### What the task asks
Print the lines of the data, starting with the first, up to and including the line where "build the module.</span></span>" appears.

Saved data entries
⟨
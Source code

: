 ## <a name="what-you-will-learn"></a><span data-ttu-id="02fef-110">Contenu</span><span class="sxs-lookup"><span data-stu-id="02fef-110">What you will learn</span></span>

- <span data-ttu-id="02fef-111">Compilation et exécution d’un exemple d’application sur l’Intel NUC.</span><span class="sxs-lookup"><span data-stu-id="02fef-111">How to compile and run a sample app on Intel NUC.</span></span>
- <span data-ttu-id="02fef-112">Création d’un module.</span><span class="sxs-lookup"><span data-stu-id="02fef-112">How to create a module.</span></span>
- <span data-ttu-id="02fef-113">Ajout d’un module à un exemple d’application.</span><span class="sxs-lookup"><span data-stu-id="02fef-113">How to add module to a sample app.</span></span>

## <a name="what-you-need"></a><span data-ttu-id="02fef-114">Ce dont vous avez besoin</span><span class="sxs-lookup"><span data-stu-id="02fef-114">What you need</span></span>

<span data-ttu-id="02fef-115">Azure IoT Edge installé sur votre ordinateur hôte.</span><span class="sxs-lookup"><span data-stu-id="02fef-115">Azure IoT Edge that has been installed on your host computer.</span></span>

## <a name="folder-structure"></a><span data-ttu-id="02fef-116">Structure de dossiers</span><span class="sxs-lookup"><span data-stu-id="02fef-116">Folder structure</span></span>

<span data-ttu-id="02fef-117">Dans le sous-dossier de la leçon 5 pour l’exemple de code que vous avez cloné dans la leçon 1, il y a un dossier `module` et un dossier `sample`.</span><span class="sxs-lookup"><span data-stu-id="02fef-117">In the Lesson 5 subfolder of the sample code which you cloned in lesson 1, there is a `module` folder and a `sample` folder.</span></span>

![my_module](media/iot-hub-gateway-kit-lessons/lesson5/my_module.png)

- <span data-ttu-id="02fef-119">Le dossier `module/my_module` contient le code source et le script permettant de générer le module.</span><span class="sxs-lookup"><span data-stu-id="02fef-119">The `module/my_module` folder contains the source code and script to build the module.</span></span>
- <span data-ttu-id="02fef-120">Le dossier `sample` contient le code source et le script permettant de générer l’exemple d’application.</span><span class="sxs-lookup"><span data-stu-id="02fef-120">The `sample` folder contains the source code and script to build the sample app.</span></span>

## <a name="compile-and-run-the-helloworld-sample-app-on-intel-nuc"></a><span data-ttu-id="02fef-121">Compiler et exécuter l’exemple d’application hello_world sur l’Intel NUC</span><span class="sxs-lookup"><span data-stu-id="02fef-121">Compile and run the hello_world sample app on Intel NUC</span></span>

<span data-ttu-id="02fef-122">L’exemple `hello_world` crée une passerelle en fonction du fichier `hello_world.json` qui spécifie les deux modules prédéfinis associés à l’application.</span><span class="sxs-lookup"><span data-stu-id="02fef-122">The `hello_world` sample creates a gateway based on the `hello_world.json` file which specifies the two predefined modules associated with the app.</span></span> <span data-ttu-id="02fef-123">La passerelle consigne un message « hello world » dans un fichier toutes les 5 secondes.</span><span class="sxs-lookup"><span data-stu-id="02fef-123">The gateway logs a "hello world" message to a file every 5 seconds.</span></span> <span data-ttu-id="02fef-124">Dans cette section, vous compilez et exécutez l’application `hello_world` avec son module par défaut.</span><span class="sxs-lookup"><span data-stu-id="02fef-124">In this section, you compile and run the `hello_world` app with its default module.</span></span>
⟩
### Response to the exercise
Source code

: ## <a name="what-you-will-learn"></a><span data-ttu-id="02fef-110">Contenu</span><span class="sxs-lookup"><span data-stu-id="02fef-110">What you will learn</span></span>

- <span data-ttu-id="02fef-111">Compilation et exécution d’un exemple d’application sur l’Intel NUC.</span><span class="sxs-lookup"><span data-stu-id="02fef-111">How to compile and run a sample app on Intel NUC.</span></span>
- <span data-ttu-id="02fef-112">Création d’un module.</span><span class="sxs-lookup"><span data-stu-id="02fef-112">How to create a module.</span></span>
- <span data-ttu-id="02fef-113">Ajout d’un module à un exemple d’application.</span><span class="sxs-lookup"><span data-stu-id="02fef-113">How to add module to a sample app.</span></span>

## <a name="what-you-need"></a><span data-ttu-id="02fef-114">Ce dont vous avez besoin</span><span class="sxs-lookup"><span data-stu-id="02fef-114">What you need</span></span>

<span data-ttu-id="02fef-115">Azure IoT Edge installé sur votre ordinateur hôte.</span><span class="sxs-lookup"><span data-stu-id="02fef-115">Azure IoT Edge that has been installed on your host computer.</span></span>

## <a name="folder-structure"></a><span data-ttu-id="02fef-116">Structure de dossiers</span><span class="sxs-lookup"><span data-stu-id="02fef-116">Folder structure</span></span>

<span data-ttu-id="02fef-117">Dans le sous-dossier de la leçon 5 pour l’exemple de code que vous avez cloné dans la leçon 1, il y a un dossier `module` et un dossier `sample`.</span><span class="sxs-lookup"><span data-stu-id="02fef-117">In the Lesson 5 subfolder of the sample code which you cloned in lesson 1, there is a `module` folder and a `sample` folder.</span></span>

![my_module](media/iot-hub-gateway-kit-lessons/lesson5/my_module.png)

- <span data-ttu-id="02fef-119">Le dossier `module/my_module` contient le code source et le script permettant de générer le module.</span><span class="sxs-lookup"><span data-stu-id="02fef-119">The `module/my_module` folder contains the source code and script to build the module.</span></span>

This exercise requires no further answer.